Exercise input section start

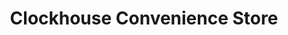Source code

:---
title: "Clockhouse Convenience Store"
url: /coulsdon/clockhouse-convenience-store/
shop: convenience
---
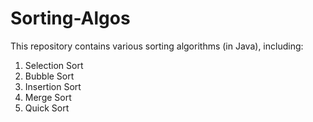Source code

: # Sorting-Algos
This repository contains various sorting algorithms (in Java), including: <br>
1. Selection Sort <br>
2. Bubble Sort <br>
3. Insertion Sort <br>
4. Merge Sort <br>
5. Quick Sort <br>
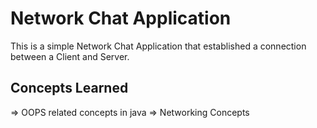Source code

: # Network Chat Application

This is a simple Network Chat Application that established a connection between a Client and Server.

## Concepts Learned

=> OOPS related concepts in java
=> Networking Concepts
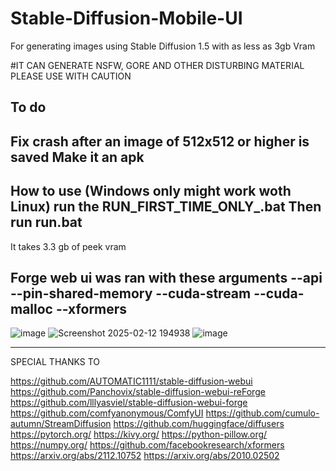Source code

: # Stable-Diffusion-Mobile-UI
For generating images using Stable Diffusion 1.5 with as less as 3gb Vram

#IT CAN GENERATE NSFW, GORE AND OTHER DISTURBING MATERIAL PLEASE USE WITH CAUTION

To do 
----------------------------------------------------------------------------------------------------------------
Fix crash after an image of 512x512 or higher is saved
Make it an apk
----------------------------------------------------------------------------------------------------------------
How to use (Windows only might work woth Linux)
run the RUN_FIRST_TIME_ONLY_.bat
Then run run.bat
----------------------------------------------------------------------------------------------------------------
It takes 3.3 gb of peek vram

Forge web ui was ran with these arguments 
--api --pin-shared-memory --cuda-stream --cuda-malloc --xformers
----------------------------------------------------------------------------------------------------------------

![image](https://github.com/user-attachments/assets/c632e0d8-613d-41c8-bdb7-385208eb49f4)
![Screenshot 2025-02-12 194938](https://github.com/user-attachments/assets/4bd0779c-f8d4-49a0-b0b6-d99981c41f1e)
![image](https://github.com/user-attachments/assets/73180a6e-aa52-47f7-97d0-54a822a9de65)

----------------------------------------------------------------------------------------------------------------
SPECIAL THANKS TO 

https://github.com/AUTOMATIC1111/stable-diffusion-webui
https://github.com/Panchovix/stable-diffusion-webui-reForge
https://github.com/lllyasviel/stable-diffusion-webui-forge
https://github.com/comfyanonymous/ComfyUI
https://github.com/cumulo-autumn/StreamDiffusion
https://github.com/huggingface/diffusers
https://pytorch.org/
https://kivy.org/
https://python-pillow.org/
https://numpy.org/
https://github.com/facebookresearch/xformers
https://arxiv.org/abs/2112.10752
https://arxiv.org/abs/2010.02502
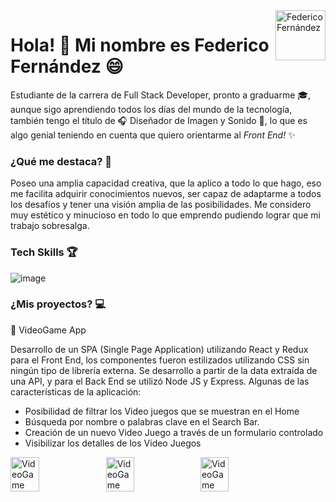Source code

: <img width=80px align="right" src=https://user-images.githubusercontent.com/86571084/149678632-d69b2ab0-19da-460a-82e3-293d968f624a.png alt='Federico Fernández'>

# Hola! 👋 Mi nombre es Federico Fernández 😄

Estudiante de la carrera de Full Stack Developer, pronto a graduarme 🎓, aunque sigo aprendiendo todos los días del mundo de la tecnología, también tengo el título de 🎧 Diseñador de Imagen y Sonido 🎥, lo que es algo genial teniendo en cuenta que quiero orientarme al _Front End!_ ✨

### ¿Qué me destaca? 🏅

Poseo una amplia capacidad creativa, que la aplico a todo lo que hago, eso me facilita adquirir conocimientos nuevos, ser capaz de adaptarme a todos los desafíos y tener una visión amplia de las posibilidades. Me considero muy estético y minucioso en todo lo que emprendo pudiendo lograr que mi trabajo sobresalga.

### Tech Skills 🏆

![image](https://user-images.githubusercontent.com/86571084/149678060-9d3cf5c9-bc5e-46d0-900d-0382e97d6a14.png)

### ¿Mis proyectos? 💻

👾 VideoGame App

Desarrollo de un SPA (Single Page Application) utilizando React y Redux para el Front End, los componentes fueron estilizados utilizando CSS sin ningún tipo de librería externa. Se desarrollo a partir de la data extraída de una API, y para el Back End se utilizó Node JS y Express. Algunas de las características de la aplicación:
- Posibilidad de filtrar los Video juegos que se muestran en el Home
- Búsqueda por nombre o palabras clave en el Search Bar.
- Creación de un nuevo Video Juego a través de un formulario controlado
- Visibilizar los detalles de los Video Juegos

<div style="display: flex">
<img width=30.3% src=https://user-images.githubusercontent.com/86571084/149676832-67557379-8519-40b6-87de-4dbe726671dc.png alt='VideoGame'>
<img width=30% src=https://user-images.githubusercontent.com/86571084/149676974-37bb84ab-fe48-4eef-a5f1-476bedb34fa8.png alt='VideoGame'>
<img width=30% src=https://user-images.githubusercontent.com/86571084/149677248-30ee6d85-29cb-4636-9ed4-9f035f5d6ff2.png alt='VideoGame'>
<div/>
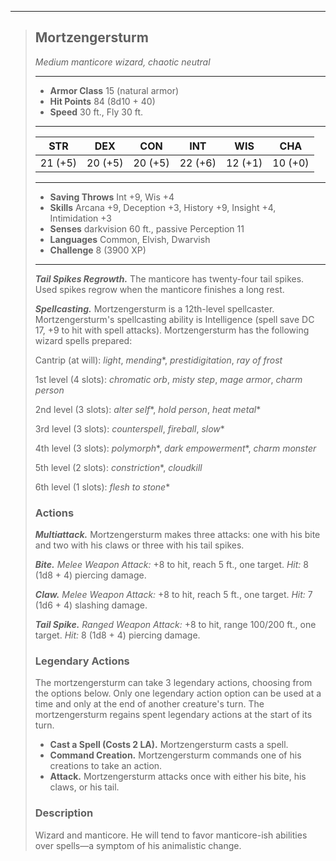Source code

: ___
>## Mortzengersturm
>*Medium manticore wizard, chaotic neutral*
>___
>- **Armor Class** 15 (natural armor)
>- **Hit Points** 84 (8d10 + 40)
>- **Speed** 30 ft., Fly 30 ft.
>___
>|STR|DEX|CON|INT|WIS|CHA|
>|:---:|:---:|:---:|:---:|:---:|:---:|
>|21 (+5)|20 (+5)|20 (+5)|22 (+6)|12 (+1)|10 (+0)|
>___
>- **Saving Throws** Int +9, Wis +4
>- **Skills** Arcana +9, Deception +3, History +9, Insight +4, Intimidation +3
>- **Senses** darkvision 60 ft., passive Perception 11
>- **Languages** Common, Elvish, Dwarvish
>- **Challenge** 8 (3900 XP)
>___
>***Tail Spikes Regrowth.*** The manticore has twenty-four tail spikes. Used spikes regrow when the manticore finishes a long rest.
>
>***Spellcasting.*** Mortzengersturm is a 12th-level spellcaster. Mortzengersturm's spellcasting ability is Intelligence (spell save DC 17, +9 to hit with spell attacks). Mortzengersturm has the following wizard spells prepared:
>
>Cantrip (at will): *light*, *mending**, *prestidigitation*, *ray of frost*
>
>1st level (4 slots): *chromatic orb*, *misty step*, *mage armor*, *charm person*
>
>2nd level (3 slots): *alter self**, *hold person*, *heat metal**
>
>3rd level (3 slots): *counterspell*, *fireball*, *slow**
>
>4th level (3 slots): *polymorph**, *dark empowerment**, *charm monster*
>
>5th level (2 slots): *constriction**, *cloudkill*
>
>6th level (1 slots): *flesh to stone**
>
>
>### Actions
>***Multiattack.*** Mortzengersturm makes three attacks: one with his bite and two with his claws or three with his tail spikes.
>
>***Bite.*** *Melee Weapon Attack:* +8 to hit, reach 5 ft., one target. *Hit:* 8 (1d8 + 4) piercing damage.
>
>***Claw.*** *Melee Weapon Attack:* +8 to hit, reach 5 ft., one target. *Hit:* 7 (1d6 + 4) slashing damage.
>
>***Tail Spike.*** *Ranged Weapon Attack:* +8 to hit, range 100/200 ft., one target. *Hit:* 8 (1d8 + 4) piercing damage.
>
>### Legendary Actions
>The mortzengersturm can take 3 legendary actions, choosing from the options below. Only one legendary action option can be used at a time and only at the end of another creature's turn. The mortzengersturm regains spent legendary actions at the start of its turn.
>- **Cast a Spell (Costs 2 LA).** Mortzengersturm casts a spell.
>- **Command Creation.** Mortzengersturm commands one of his creations to take an action.
>- **Attack.** Mortzengersturm attacks once with either his bite, his claws, or his tail.
>### Description
>Wizard and manticore. He will tend to favor manticore-ish abilities over spells—a symptom of his animalistic change.
>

Exercise input section end

Copy each line of the data that includes the word "manticore".

>*Medium manticore wizard, chaotic neutral*
>***Tail Spikes Regrowth.*** The manticore has twenty-four tail spikes. Used spikes regrow when the manticore finishes a long rest.
>Wizard and manticore. He will tend to favor manticore-ish abilities over spells—a symptom of his animalistic change.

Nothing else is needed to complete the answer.